ACTIVITY
What lines in this listing contain the string "github"? Report each one by copying it.

AVAILABLE DATA

——

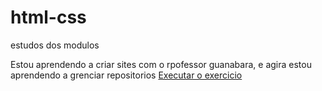 # html-css
 estudos dos modulos

 Estou aprendendo a criar sites com o rpofessor guanabara, e agira estou aprendendo a grenciar repositorios
 <a href= "https://yagoferro.github.io/html-css/modulo1/desafio10/android.html">Executar o exercicio<a>
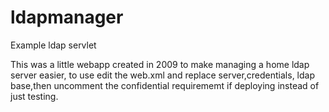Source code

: # ldapmanager
Example ldap servlet

This was a little webapp created in 2009 to make managing a home ldap server easier, to use edit the web.xml and replace server,credentials, ldap base,then uncomment the confidential requirememt if deploying instead of just testing.
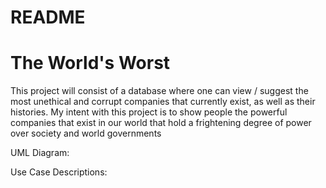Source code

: # README

# The World's Worst

This project will consist of a database where one can view / suggest the most unethical and corrupt companies that currently exist, as well as their histories. My intent with this project is to show people the powerful companies that exist in our world that hold a frightening degree of power over society and world governments

UML Diagram: 

Use Case Descriptions:
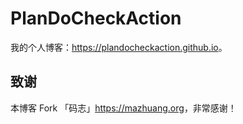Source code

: # PlanDoCheckAction

我的个人博客：<https://plandocheckaction.github.io>。

## 致谢

本博客 Fork 「码志」<https://mazhuang.org>，非常感谢！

——

ANSWER AREA
 <a href= "https://yagoferro.github.io/html-css/modulo1/desafio10/android.html">Executar o exercicio<a>
我的个人博客：<https://plandocheckaction.github.io>。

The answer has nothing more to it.